---
title: 'Review volume is the wrong bottleneck'
summary: PatchRelay can keep agents busy, and that quickly makes manual review feel impossible. The review-quill repair loop absorbs much of the code-review work. The harder question — whether the agents are still steering the product in the right direction — is still open.
publishedAt: 2026-05-18
readingTime: 3 min read
tags: software-factory, patchrelay, review-quill, code-review
featured: false
---

Once you've got a few agent runs in flight, code-review volume looks like the next bottleneck to optimize. I don't think it is.

I don't want to become a faster reviewer. I want to stop being the person every generated PR has to wait for. If the system needs me reading every diff line by line, the agents didn't remove the work — they shoved it sideways into a new queue with my name on it.

The split I keep coming back to is review versus validation. Review is "does the diff hold up": tests, invariants, edge cases, the docs that quietly went stale. Validation is "is the product still going in the right direction." A PR can clear the first bar and fail the second without anyone noticing, because the code is fine and the product has drifted half a step sideways.

Automating the first one is mostly tractable. `review-quill` reviews the PR; patchrelay (or plain Codex/Claude) repairs what it flags. What lands isn't perfect software, but it's been through a few adversarial passes before I see it. Since early April, my local `review-quill` database shows 3,913 review attempts across 1,309 PRs — 1,579 approved, 2,131 sent back for changes. Patchrelay has logged 2,710 runs across 733 issues; `review_fix` is the biggest non-implementation category, with 987 runs. Most of the time the system argues with itself, and I don't have to join the argument.

Direction is the harder problem. It's easy to run many agents in parallel, and easy for them to confidently steer the product somewhere subtly wrong.
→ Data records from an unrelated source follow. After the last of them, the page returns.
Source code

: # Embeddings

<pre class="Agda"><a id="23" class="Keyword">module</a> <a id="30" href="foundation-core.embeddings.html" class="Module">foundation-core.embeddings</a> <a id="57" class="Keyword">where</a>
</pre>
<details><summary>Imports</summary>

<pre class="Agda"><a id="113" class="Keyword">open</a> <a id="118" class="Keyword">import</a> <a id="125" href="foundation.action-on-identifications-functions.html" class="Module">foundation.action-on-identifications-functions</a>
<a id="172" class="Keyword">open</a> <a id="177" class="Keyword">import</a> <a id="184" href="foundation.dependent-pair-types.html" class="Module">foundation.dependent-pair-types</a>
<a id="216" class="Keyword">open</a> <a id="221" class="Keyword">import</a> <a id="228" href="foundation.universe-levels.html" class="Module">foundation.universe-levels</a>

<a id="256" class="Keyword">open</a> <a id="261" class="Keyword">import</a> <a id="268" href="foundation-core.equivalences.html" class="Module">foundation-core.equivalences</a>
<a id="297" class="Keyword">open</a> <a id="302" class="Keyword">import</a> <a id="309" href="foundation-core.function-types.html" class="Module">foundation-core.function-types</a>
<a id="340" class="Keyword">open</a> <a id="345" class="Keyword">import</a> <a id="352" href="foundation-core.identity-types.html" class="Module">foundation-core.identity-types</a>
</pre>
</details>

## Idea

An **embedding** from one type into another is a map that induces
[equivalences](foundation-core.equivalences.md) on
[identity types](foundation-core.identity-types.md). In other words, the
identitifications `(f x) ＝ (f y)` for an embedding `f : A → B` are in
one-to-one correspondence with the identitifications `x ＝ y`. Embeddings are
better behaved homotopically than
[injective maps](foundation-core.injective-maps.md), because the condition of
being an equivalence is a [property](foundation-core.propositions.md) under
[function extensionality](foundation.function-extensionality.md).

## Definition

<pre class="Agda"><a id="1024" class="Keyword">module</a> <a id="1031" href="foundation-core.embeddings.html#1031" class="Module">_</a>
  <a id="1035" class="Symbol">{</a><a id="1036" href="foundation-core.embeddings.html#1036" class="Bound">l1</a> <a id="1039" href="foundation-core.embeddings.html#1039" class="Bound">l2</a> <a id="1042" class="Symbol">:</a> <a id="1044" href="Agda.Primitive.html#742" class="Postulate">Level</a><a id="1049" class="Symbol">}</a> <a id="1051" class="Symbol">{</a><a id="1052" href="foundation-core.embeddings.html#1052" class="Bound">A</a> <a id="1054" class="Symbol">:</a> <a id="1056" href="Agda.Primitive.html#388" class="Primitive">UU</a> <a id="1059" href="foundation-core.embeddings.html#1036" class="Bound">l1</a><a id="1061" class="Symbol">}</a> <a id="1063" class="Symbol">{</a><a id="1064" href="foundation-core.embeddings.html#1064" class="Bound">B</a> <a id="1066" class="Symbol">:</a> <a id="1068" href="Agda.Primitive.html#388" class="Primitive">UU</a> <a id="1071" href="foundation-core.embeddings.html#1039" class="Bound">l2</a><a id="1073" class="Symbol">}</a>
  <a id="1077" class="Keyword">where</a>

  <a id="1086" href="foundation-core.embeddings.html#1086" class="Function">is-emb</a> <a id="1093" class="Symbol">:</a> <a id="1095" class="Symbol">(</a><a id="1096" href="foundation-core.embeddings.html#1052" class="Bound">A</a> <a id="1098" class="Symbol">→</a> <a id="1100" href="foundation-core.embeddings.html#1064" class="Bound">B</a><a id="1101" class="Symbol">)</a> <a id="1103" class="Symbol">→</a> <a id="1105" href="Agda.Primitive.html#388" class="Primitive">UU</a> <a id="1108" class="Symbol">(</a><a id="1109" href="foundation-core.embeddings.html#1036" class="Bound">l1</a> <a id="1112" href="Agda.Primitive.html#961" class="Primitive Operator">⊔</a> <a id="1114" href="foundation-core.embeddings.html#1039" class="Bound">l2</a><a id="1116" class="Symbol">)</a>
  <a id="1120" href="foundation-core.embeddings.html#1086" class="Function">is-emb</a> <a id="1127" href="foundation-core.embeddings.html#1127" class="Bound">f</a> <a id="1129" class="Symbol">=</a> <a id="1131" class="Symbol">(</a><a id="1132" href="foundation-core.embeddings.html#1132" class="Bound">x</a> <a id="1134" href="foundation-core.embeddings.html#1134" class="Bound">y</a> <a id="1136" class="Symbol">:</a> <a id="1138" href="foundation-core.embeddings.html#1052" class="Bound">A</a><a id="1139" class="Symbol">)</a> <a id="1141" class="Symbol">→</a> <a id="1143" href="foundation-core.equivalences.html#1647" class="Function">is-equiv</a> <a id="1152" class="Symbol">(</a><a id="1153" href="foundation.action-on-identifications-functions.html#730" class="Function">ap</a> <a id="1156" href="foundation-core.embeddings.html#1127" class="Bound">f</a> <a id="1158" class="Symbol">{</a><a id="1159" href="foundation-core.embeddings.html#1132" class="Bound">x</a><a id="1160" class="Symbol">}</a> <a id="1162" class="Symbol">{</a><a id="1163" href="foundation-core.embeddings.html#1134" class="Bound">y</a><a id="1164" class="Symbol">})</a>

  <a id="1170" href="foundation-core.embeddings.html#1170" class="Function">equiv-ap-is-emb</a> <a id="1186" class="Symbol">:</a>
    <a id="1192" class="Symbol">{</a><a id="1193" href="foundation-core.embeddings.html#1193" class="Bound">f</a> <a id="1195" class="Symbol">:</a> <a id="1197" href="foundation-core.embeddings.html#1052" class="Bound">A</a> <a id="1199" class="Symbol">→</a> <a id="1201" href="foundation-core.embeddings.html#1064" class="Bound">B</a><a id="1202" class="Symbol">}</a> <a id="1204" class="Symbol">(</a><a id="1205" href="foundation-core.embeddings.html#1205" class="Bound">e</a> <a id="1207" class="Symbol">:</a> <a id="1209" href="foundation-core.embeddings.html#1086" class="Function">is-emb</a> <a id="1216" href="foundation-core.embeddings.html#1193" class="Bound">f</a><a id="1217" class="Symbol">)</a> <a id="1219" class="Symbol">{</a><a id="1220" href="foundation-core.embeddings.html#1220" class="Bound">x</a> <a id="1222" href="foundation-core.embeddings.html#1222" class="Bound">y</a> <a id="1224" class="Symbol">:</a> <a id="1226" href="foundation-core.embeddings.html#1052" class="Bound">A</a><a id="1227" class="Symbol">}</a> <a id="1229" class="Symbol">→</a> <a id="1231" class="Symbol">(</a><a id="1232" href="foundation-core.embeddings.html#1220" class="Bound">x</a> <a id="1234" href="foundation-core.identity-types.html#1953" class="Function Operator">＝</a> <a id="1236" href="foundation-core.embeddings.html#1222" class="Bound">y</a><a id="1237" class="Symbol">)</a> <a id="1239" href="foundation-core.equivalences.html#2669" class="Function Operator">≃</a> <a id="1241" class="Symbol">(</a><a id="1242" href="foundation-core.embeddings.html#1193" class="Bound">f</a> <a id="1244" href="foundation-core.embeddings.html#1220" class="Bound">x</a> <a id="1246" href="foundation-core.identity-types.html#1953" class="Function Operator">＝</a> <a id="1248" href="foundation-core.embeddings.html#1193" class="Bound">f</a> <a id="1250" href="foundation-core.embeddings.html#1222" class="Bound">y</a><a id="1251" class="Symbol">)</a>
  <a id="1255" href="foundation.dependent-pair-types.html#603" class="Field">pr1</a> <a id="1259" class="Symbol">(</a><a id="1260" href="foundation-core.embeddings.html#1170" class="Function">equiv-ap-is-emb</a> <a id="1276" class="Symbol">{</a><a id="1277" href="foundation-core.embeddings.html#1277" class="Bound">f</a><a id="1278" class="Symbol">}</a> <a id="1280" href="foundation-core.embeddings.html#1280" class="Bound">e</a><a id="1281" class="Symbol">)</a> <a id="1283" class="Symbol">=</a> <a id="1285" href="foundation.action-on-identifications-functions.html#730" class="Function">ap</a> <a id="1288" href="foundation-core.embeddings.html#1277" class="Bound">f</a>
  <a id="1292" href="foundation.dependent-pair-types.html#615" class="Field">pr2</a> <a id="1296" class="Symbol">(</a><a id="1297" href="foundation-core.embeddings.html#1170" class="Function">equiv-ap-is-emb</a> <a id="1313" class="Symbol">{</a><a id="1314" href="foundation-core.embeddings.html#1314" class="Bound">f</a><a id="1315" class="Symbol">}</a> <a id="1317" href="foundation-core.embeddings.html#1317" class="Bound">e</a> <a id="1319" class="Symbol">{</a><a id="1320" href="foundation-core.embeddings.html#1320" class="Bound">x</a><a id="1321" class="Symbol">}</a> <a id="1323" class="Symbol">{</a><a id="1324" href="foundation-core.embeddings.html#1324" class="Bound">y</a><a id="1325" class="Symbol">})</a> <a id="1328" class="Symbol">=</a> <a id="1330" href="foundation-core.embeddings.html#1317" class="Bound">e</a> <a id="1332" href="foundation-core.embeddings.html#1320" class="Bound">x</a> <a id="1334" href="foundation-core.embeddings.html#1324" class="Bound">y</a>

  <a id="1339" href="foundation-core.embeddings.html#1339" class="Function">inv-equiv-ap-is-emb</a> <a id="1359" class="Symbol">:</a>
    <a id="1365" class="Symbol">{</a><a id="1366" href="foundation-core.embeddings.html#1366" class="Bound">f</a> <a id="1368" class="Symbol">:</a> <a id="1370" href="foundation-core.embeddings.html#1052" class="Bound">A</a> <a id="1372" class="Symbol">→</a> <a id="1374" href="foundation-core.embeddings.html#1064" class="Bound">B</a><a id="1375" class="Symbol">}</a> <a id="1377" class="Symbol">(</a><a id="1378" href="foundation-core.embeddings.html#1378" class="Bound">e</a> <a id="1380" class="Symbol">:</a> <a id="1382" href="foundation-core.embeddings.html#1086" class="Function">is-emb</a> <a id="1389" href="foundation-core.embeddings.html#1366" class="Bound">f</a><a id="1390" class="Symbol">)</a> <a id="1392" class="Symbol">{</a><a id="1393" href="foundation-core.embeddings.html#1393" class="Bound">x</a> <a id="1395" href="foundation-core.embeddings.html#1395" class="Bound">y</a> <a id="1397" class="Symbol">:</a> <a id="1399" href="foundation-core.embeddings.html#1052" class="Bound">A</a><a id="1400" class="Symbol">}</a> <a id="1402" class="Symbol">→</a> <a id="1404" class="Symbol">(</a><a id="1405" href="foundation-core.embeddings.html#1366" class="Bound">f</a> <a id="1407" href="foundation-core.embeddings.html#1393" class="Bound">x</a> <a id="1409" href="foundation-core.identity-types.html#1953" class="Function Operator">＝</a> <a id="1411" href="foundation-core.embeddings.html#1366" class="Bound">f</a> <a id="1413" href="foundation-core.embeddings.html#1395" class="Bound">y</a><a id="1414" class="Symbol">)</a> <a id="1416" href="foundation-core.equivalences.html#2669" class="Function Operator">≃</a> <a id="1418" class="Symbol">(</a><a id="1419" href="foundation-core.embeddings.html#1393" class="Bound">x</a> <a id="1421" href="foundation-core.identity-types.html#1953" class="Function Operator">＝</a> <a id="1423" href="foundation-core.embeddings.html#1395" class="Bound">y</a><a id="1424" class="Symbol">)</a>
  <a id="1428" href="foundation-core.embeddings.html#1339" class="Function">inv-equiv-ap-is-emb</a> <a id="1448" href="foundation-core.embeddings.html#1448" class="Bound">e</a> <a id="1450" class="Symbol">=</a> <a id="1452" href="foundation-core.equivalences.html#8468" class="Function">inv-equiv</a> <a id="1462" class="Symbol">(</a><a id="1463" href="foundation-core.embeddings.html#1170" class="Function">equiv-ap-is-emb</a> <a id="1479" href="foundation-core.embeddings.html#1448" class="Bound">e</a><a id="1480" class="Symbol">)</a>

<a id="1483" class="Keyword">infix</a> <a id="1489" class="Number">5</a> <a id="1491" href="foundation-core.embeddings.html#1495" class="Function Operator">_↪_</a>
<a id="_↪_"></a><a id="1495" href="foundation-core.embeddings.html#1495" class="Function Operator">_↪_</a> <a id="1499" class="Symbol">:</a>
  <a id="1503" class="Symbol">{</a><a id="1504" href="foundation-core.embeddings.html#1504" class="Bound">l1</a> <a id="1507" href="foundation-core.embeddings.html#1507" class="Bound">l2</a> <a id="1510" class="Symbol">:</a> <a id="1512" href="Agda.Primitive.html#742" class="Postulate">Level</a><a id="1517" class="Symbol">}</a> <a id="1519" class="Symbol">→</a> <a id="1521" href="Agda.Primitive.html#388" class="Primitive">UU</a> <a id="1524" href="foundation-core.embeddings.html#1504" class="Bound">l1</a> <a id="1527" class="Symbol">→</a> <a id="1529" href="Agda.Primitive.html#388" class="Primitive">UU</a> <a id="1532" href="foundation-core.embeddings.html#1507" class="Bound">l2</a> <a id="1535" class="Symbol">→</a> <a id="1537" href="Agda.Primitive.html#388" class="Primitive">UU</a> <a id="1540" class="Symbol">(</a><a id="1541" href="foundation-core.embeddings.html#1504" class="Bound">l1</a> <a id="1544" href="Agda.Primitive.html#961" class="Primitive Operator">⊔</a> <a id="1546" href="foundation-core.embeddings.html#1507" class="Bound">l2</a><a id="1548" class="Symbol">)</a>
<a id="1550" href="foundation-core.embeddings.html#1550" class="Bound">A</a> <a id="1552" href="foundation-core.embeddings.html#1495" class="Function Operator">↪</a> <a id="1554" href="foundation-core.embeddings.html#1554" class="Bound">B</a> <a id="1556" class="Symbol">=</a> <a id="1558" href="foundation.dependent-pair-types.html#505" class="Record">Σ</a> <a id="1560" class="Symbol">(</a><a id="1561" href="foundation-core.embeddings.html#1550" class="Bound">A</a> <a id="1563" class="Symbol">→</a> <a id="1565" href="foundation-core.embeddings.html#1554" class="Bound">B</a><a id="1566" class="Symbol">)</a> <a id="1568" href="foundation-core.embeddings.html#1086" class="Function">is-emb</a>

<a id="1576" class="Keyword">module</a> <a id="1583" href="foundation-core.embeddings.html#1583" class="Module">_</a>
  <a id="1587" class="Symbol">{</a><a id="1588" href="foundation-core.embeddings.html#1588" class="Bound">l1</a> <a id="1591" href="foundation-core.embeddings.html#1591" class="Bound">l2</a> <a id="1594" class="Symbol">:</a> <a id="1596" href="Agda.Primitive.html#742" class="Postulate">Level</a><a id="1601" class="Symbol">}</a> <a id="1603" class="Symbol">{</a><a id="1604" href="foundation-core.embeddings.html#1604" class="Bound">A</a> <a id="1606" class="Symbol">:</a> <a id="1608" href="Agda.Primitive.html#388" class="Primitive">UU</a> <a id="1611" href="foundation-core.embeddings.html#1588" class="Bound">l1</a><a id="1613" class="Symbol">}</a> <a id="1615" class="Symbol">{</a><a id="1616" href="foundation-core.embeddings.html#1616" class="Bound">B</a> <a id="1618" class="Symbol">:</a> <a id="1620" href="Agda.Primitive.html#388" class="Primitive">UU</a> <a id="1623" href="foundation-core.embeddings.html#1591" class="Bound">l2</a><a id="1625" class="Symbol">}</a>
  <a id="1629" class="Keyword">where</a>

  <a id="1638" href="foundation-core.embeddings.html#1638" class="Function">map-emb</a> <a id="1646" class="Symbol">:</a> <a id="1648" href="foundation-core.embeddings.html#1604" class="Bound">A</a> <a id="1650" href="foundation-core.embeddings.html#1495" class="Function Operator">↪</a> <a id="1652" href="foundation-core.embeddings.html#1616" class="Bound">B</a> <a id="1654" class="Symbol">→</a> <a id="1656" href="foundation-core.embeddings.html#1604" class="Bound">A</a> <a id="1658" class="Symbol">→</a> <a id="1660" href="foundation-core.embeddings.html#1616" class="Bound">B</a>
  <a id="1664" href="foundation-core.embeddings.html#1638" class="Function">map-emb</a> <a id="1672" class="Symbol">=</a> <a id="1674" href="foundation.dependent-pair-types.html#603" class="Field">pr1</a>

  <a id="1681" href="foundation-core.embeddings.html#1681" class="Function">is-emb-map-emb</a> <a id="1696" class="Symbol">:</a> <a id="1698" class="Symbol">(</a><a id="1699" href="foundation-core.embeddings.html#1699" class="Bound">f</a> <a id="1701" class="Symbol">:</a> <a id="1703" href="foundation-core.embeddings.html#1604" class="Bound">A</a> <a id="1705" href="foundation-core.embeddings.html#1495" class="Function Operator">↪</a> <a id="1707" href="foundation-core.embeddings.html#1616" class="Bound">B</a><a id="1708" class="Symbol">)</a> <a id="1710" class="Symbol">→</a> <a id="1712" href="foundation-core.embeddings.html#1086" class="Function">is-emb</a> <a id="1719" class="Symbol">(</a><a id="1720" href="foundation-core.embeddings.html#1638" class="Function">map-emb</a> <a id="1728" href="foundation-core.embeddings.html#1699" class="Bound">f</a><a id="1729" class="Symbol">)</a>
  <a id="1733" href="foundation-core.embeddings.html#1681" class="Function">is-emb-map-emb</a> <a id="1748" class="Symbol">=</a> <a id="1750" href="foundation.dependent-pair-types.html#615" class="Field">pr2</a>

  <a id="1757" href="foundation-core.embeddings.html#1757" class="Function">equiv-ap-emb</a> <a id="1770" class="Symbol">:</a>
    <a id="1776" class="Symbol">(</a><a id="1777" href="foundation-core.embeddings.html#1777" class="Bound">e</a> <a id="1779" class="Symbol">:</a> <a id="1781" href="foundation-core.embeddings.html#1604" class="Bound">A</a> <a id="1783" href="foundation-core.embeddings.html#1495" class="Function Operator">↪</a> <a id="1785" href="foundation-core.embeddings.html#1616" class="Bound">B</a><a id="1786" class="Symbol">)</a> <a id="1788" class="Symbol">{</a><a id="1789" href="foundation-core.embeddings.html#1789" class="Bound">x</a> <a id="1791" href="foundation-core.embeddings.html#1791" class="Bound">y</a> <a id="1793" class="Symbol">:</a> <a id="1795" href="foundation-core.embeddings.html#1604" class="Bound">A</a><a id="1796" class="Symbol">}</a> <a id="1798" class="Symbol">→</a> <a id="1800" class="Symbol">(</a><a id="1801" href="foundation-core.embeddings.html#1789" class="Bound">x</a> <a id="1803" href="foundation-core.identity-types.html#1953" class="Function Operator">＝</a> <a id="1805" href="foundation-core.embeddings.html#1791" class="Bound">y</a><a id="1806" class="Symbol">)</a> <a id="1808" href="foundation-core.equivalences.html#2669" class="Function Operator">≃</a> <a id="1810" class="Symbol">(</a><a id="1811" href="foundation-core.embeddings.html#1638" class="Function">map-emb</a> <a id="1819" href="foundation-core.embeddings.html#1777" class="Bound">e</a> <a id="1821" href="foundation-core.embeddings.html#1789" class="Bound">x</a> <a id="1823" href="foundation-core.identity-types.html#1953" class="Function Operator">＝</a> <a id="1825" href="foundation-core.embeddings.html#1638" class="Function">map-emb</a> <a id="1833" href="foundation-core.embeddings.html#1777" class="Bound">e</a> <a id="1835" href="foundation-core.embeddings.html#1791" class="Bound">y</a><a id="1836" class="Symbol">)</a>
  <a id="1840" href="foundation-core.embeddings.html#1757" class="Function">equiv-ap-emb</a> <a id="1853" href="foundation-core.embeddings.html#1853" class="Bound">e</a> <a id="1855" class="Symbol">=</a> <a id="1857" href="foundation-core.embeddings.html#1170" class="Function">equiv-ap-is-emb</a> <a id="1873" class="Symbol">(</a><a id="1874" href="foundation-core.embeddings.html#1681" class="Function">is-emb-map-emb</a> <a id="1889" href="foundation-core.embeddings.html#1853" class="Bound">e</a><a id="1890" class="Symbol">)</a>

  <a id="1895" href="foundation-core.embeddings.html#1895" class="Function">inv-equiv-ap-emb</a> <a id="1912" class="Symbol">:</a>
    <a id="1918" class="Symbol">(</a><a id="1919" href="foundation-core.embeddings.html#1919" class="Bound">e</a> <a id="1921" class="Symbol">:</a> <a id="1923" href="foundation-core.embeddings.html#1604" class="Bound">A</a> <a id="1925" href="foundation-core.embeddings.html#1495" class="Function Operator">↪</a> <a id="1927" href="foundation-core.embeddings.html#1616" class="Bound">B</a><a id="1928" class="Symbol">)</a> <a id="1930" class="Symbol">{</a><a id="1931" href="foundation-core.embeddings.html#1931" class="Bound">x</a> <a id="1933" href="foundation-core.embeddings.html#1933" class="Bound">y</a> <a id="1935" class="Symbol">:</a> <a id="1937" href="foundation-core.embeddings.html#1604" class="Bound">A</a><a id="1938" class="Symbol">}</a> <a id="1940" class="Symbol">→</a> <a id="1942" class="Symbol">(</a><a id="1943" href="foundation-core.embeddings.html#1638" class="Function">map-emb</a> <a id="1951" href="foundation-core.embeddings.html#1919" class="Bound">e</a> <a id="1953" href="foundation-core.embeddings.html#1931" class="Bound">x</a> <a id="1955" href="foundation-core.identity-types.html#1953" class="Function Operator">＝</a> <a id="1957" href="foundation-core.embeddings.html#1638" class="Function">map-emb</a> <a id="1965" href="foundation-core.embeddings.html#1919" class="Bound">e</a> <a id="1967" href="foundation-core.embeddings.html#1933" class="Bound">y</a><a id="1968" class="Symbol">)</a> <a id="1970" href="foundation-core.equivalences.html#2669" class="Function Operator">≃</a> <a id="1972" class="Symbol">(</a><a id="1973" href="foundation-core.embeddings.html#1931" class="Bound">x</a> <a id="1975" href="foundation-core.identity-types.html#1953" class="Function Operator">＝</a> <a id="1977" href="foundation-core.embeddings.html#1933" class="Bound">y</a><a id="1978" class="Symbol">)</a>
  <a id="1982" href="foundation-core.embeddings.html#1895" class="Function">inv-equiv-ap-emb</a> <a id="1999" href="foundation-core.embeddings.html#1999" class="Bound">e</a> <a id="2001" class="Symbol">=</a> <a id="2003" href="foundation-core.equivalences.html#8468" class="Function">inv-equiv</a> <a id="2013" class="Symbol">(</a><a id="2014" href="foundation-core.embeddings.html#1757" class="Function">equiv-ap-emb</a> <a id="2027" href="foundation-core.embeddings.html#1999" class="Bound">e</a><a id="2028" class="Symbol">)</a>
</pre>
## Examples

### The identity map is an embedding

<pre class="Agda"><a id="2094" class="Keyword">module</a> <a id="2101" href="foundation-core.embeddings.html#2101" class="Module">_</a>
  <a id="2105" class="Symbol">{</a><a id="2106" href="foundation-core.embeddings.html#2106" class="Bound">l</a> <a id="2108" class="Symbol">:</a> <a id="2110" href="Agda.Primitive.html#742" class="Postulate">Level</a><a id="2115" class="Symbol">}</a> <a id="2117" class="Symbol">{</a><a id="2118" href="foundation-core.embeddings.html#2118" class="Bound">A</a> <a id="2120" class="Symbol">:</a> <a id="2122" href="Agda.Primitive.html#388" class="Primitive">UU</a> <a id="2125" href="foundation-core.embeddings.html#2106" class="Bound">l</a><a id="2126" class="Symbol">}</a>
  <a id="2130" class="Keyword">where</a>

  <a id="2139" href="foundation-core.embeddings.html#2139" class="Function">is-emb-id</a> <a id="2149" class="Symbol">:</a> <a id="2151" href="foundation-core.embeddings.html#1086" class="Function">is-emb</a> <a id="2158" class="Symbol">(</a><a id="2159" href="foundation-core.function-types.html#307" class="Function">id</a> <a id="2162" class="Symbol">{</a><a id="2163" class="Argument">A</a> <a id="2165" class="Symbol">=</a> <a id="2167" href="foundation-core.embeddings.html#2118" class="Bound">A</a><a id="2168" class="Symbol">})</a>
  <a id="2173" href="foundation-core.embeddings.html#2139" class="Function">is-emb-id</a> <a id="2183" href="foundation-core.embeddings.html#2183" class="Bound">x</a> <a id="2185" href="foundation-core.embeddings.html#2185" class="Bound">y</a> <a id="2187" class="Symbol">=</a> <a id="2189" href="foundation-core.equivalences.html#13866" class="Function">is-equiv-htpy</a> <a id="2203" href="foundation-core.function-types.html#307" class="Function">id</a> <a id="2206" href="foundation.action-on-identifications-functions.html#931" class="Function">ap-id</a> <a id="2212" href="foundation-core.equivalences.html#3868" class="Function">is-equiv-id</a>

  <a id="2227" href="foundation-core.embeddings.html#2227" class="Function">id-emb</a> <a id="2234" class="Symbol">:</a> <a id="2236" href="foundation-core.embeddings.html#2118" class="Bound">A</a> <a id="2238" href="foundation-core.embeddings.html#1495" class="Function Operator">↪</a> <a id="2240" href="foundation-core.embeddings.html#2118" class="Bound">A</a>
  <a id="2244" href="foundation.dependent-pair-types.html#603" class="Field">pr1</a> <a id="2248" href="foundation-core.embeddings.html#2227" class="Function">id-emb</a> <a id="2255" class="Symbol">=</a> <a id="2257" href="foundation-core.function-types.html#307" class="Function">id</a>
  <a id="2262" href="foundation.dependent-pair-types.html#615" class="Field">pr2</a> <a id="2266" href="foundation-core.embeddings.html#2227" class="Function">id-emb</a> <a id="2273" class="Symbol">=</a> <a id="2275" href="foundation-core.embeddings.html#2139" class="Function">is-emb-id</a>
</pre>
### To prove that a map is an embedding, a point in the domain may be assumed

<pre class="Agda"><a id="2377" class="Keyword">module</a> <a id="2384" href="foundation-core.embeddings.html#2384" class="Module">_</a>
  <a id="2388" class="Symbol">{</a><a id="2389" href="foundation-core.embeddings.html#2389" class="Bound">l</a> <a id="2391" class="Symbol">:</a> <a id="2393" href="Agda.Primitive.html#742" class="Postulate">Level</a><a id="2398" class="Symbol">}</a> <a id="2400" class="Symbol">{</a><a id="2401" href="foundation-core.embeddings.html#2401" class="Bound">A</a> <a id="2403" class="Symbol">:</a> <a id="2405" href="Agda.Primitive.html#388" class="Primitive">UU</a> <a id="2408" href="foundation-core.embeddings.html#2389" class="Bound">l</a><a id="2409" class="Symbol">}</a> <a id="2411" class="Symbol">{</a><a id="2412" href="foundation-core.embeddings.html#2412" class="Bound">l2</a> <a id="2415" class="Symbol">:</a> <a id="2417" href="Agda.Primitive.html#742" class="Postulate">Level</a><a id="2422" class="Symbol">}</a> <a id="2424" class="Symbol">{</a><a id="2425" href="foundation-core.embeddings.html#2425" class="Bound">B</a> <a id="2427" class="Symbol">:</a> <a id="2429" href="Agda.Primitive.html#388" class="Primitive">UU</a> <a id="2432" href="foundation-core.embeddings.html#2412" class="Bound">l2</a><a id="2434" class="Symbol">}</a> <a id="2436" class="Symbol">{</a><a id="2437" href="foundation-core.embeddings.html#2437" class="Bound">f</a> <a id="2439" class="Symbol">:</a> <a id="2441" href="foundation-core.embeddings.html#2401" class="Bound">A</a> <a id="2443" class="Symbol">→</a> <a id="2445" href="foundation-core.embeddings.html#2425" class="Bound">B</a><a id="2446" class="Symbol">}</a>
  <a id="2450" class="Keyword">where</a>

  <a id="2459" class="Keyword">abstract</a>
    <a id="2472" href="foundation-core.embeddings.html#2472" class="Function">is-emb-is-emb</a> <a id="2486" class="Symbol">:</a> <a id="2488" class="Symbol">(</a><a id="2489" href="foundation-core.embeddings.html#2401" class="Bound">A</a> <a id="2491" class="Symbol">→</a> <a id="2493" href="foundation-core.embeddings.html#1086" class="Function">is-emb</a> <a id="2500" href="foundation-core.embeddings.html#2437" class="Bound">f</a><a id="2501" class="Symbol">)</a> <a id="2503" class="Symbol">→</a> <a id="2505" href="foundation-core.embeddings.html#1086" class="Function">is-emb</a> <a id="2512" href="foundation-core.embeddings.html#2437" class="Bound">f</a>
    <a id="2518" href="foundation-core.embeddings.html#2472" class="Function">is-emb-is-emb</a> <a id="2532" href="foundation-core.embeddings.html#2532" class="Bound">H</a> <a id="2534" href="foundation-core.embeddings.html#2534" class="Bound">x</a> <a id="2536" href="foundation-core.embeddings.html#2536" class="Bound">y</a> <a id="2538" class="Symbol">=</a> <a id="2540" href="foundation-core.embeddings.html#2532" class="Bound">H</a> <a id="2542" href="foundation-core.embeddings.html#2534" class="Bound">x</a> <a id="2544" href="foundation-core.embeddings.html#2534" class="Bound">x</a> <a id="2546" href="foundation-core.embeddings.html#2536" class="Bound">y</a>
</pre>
I can't reliably catch that by reading code, because the code looks plausible and the drift only shows up in the product.

So the question I want to be working on is shifting from "how do I review all this code" to "how do I tell whether the product still looks, feels, and behaves right." I don't expect one perfect eval to solve it. I expect layers: automated checks, screenshots, flow tests, human taste, user feedback, and enough captured intent that the agents are optimizing for the actual product instead of producing plausible diffs. With `usertold.ai` still in beta, I'm not there yet.

Better PR-review tooling would still help in the meantime. GitHub is a rough surface for large diffs — laggy, file-by-file, eager to hide parts of the change. At agent scale, what I need is help seeing what matters, not another way to page through what changed.